Mit der Klärung dieser Frage wird der Dorfpolizist beauftragt, der „in der Zentrale den Ruf eines störrischen, arbeitsscheuen Faulenzers“ hat. (S.25) Keine ganz leichte Aufgabe, denn mehrere Personen machen sich verdächtig: Der an Gott leidende Priester, ein bekannter Maler, die verbitterte „Dorfalte“, sie alle scheinen in diesem Mordfall eine dubiose Rolle zu spielen.
Zudem übt Chefinspektor Doktor Gschnitzer gehörig Druck aus. Der hat es dem Ich-Erzähler nicht verziehen, dass er in jungen Jahren aufdeckte, was eigentlich hätte verborgen bleiben sollen. So ist aus einem „der besten Absolventen der Polizeischule, die es je gegeben hat“, ein Dorfpolizist geworden. Offizielle Version: Weil er sich bei den Ermittlungstätigkeiten im Dorf so hervorragend bewährt hat, solle er gleich bleiben und die Amtsgeschäfte weiterführen.
Und nun also wieder ein Mord. Eine der Spuren weist auch in die Vergangenheit. War ein im Dritten Reich erlittenes Unrecht Motiv dafür?
Ungewöhnlich und wohltuend an Oberdorfers Erstling ist, dass er im Gegensatz zur sonst üblichen Austro Krimi Produktion keinen lustig-flapsigen Ton anschlägt, sondern sich um Ernsthaftigkeit bemüht. Ironisches mischt sich nur ab und an in die Handlung, etwa wenn der Ich-Erzähler über die Liebe des Polizisten zum Schnauzbart räsoniert, grundsätzlich aber gilt: der Krimi-Plot und die psychologische Zeichnung der HandlungsträgerInnen stehen im Vordergrund, nicht die Pointe.

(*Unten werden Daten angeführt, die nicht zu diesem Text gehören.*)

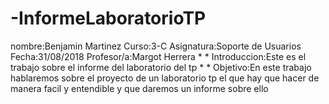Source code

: # -InformeLaboratorioTP
nombre:Benjamin Martinez
Curso:3-C
Asignatura:Soporte de Usuarios
Fecha:31/08/2018
Profesor/a:Margot Herrera
*
*
Introduccion:Este es el trabajo sobre el informe del laboratorio del tp
*
*
Objetivo:En este trabajo hablaremos sobre el proyecto de un laboratorio tp el que hay que hacer de manera facil y entendible y que daremos un informe sobre ello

Das wird auch in den Dialogen deutlich. Für „Lustigkeiten“ ist kaum Platz; zu sehr leiden die Personen an ihrer Existenz: dysfunktionale Familien; die Last der Vergangenheit; die Starrheit der gesellschaftlichen Strukturen, die Selbstentfaltung nicht zulassen. Dass die Dorfbewohner ihre Gedanken äußerst beredt zum Ausdruck bringen, lässt die Dialoge zuweilen etwas papieren und konstruiert wirken. Ein „Halbstarker“ beklagt die dörfliche Ereignislosigkeit wie folgt: „[…] es gefiel mir, dass in diesem verfluchten Dorf endlich einmal etwas passierte, von dem man nicht am nächsten Tag sagen würde: Es war nichts. Etwas, das die scheußliche Leblosigkeit hier, die betonierte Stille, diese große Nichts-Glocke, die immer, tagein, tagaus, über dem Dorf hängt, zerreißt, verstehen Sie!“ (S.57)

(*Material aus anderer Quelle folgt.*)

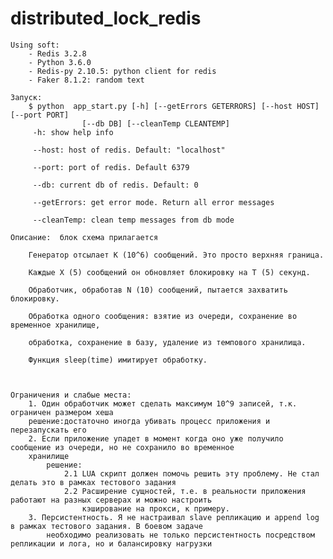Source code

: # distributed_lock_redis

    Using soft:
        - Redis 3.2.8
        - Python 3.6.0
        - Redis-py 2.10.5: python client for redis
        - Faker 8.1.2: random text

    Запуск:
        $ python  app_start.py [-h] [--getErrors GETERRORS] [--host HOST] [--port PORT]
                    [--db DB] [--cleanTemp CLEANTEMP]
         -h: show help info

         --host: host of redis. Default: "localhost"

         --port: port of redis. Default 6379

         --db: current db of redis. Default: 0

         --getErrors: get error mode. Return all error messages

         --cleanTemp: clean temp messages from db mode

    Описание:  блок схема прилагается

        Генератор отсылает K (10^6) сообщений. Это просто верхняя граница.
    
        Каждые X (5) сообщений он обновляет блокировку на T (5) секунд.

        Обработчик, обработав N (10) сообщений, пытается захватить блокировку.

        Обработка одного сообщения: взятие из очереди, сохранение во временное хранилище,

        обработка, сохранение в базу, удаление из темпового хранилища.

        Функция sleep(time) имитирует обработку.



    Ограничения и слабые места:
        1. Один обработчик может сделать максимум 10^9 записей, т.к. ограничен размером хеша
        решение:достаточно иногда убивать процесс приложения и перезапускать его
        2. Если приложение упадет в момент когда оно уже получило сообщение из очереди, но не сохранило во временное
        хранилище
            решение:
                2.1 LUA скрипт должен помочь решить эту проблему. Не стал делать это в рамках тестового задания
                2.2 Расширение сущностей, т.е. в реальности приложения работают на разных серверах и можно настроить
                    кэширование на прокси, к примеру.
        3. Персистентность. Я не настраивал slave репликацию и append log в рамках тестового задания. В боевом задаче
            необходимо реализовать не только персистентность посредством репликации и лога, но и балансировку нагрузки




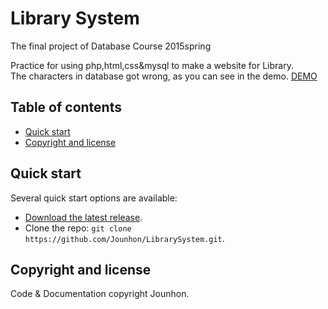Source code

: # Library System
The final project of Database Course 2015spring   

Practice for using php,html,css&mysql to make a website for Library.  
The characters in database got wrong, as you can see in the demo.
[DEMO](http://workforland.azurewebsites.net/ls)  

## Table of contents

* [Quick start](#quick-start)
* [Copyright and license](#copyright-and-license)


## Quick start

Several quick start options are available:

* [Download the latest release](https://github.com/Jounhon/LibrarySystem/archive/master.zip).
* Clone the repo: `git clone https://github.com/Jounhon/LibrarySystem.git`.

## Copyright and license
Code & Documentation copyright Jounhon.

Auch wie Befindlichkeiten besprochen werden, lässt eher an Menschen mit Therapie- oder zumindest (passiver) Talkshow-Erfahrung denken als an verschlossene Dörfler aus den Siebzigern.

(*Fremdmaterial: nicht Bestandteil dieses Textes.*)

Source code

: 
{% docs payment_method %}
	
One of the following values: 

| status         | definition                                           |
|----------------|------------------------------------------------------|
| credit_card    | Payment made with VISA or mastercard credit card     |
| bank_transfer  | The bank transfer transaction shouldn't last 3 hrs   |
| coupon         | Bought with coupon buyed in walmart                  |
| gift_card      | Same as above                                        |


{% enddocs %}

Oberndorfer interessiert sich dafür, was Menschen antreibt. Er versucht, seine Figuren so genau als möglich zu zeichnen. Dennoch geraten sie manchmal ein wenig unglaubwürdig. Der Assistent des Ich-Erzählers, von dem es anfänglich heißt, er spreche wie ein Kind (S.8), mausert sich innerhalb weniger Tage zum scharfzüngigen Karrieristen: „Genau das ist es, Herr Wachmann: Da gibt es kein ‚aber‘. Leute wie Sie werden nie verstehen, wie einfach das Leben eigentlich ist. Es ist so einfach, dass man es geradezu für einen Scherz halten könnte. Aber [sic!] passt in einen Querkopf wie den Ihren einfach nicht hinein. Dabei wäre Ihr Gehirn durchaus leistungsfähig. Diese vielen grauen Zellen, die sich so vergeblich quälen, finden Sie das nicht schade?“
Reichlich konstruiert und bizarr wirkt auch der Auftritt einer Asiatin, die mit dem örtlichen Maler ein abgelegenes Gehöft bewohnt und dem Kommissar mit Busen, Peep-Show-Geturne und Exotik-Eros die Sinne schwinden lassen soll.
Trotz dieser Unstimmigkeiten ist Oberdorfer ein brauchbares Debut gelungen, das Neugier auf mehr macht. Die Untiefen des Alltags sollten unbedingt weiterhin ausgelotet werden.